SAP with the help of our partners BMMSoft, HP, Intel, NetApp, Red Hat, and MD&Profy set the Guinness World’s record for largest data warehouse at 12.1 petabytes (PB). It is an exciting milestone in SAP’s big data strategy and proof of our leading industry technologies. View the press release here.
We started the project to see how we could cost-effectively handle big data, while pushing the boundaries of fast, ad hoc, and scalable analytics. The scale has turned out to be impressive.
The Guinness World Record Largest Data Warehouse was creating in the SAP/Intel shared lab in Santa Clara, California. The data warehouse is 12.1PB of data running on 25 HP ProLiant DL580 G7 servers with Intel processors on a Red Hat® Enterprise Linux® 6.4 X86-64 operating system using SAP HANA and SAP IQ 16 with BMMsoft Federated EDMT® 9. The server environment is connected to a SAN comprised of 20 NetApp E5460 storage arrays through HP 8 Gb/s Fibre switches.

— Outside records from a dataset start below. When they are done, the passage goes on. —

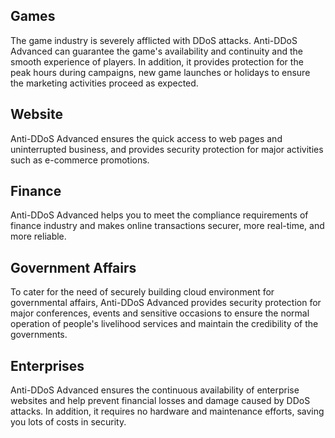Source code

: ﻿[//]: # (chinagitpath:XXXXX)

## Games
The game industry is severely afflicted with DDoS attacks. Anti-DDoS Advanced can guarantee the game's availability and continuity and the smooth experience of players. In addition, it provides protection for the peak hours during campaigns, new game launches or holidays to ensure the marketing activities proceed as expected.
## Website
Anti-DDoS Advanced ensures the quick access to web pages and uninterrupted business, and provides security protection for major activities such as e-commerce promotions.
## Finance
Anti-DDoS Advanced helps you to meet the compliance requirements of finance industry and makes online transactions securer, more real-time, and more reliable.
## Government Affairs
To cater for the need of securely building cloud environment for governmental affairs, Anti-DDoS Advanced provides security protection for major conferences, events and sensitive occasions to ensure the normal operation of people's livelihood services and maintain the credibility of the governments.
## Enterprises
Anti-DDoS Advanced ensures the continuous availability of enterprise websites and help prevent financial losses and damage caused by DDoS attacks. In addition, it requires no hardware and maintenance efforts, saving you lots of costs in security.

To help wrap your head around how massive 12+ petabytes of data really is, consider these real world examples. 12+ PBs could store the entire printed collection of the US Library of Congress (10 Terabytes) 12,000+ times over or store the entire printed content of all academic research libraries (2 Petabytes) 6 times over. From a business big data and analytical perspective, this means you have the capacity and performance to never archive critical business data. Imagine storing and analyzing 10 years of social media data in real-time. The potential impacts on business and decision making is startling. The end result is enabling a whole new set of applications and capabilities as a result of this unprecedented scale of analysis. In devising this test database, we wanted you to feel secure that our technologies could handle your largest database and data warehouse problems with ease.
We used SAP HANA Platform and SAP IQ together for a variety of reasons. First, industry revolutionizing SAP HANA Platform addresses the changes in the data warehousing world. HANA Platform offers the option to simplifying the centralized data warehousing architecture by moving toward a highly optimized in-memory based data fabric based on intelligent query federation. Secondly, SAP IQ’s columnar database has the ability to scale to massive petabyte capacity while still delivering the analytic performance needed to solve demanding database problems in real time. The combination of the two technologies means SAP is storing the data in the right places for optimizing query sets and data resolution, while at the same time ensuring the delivery of query results within the business SLAs, and reducing the cost and complexity of what one might consider an unmanageable real-time data warehouse at 12PB.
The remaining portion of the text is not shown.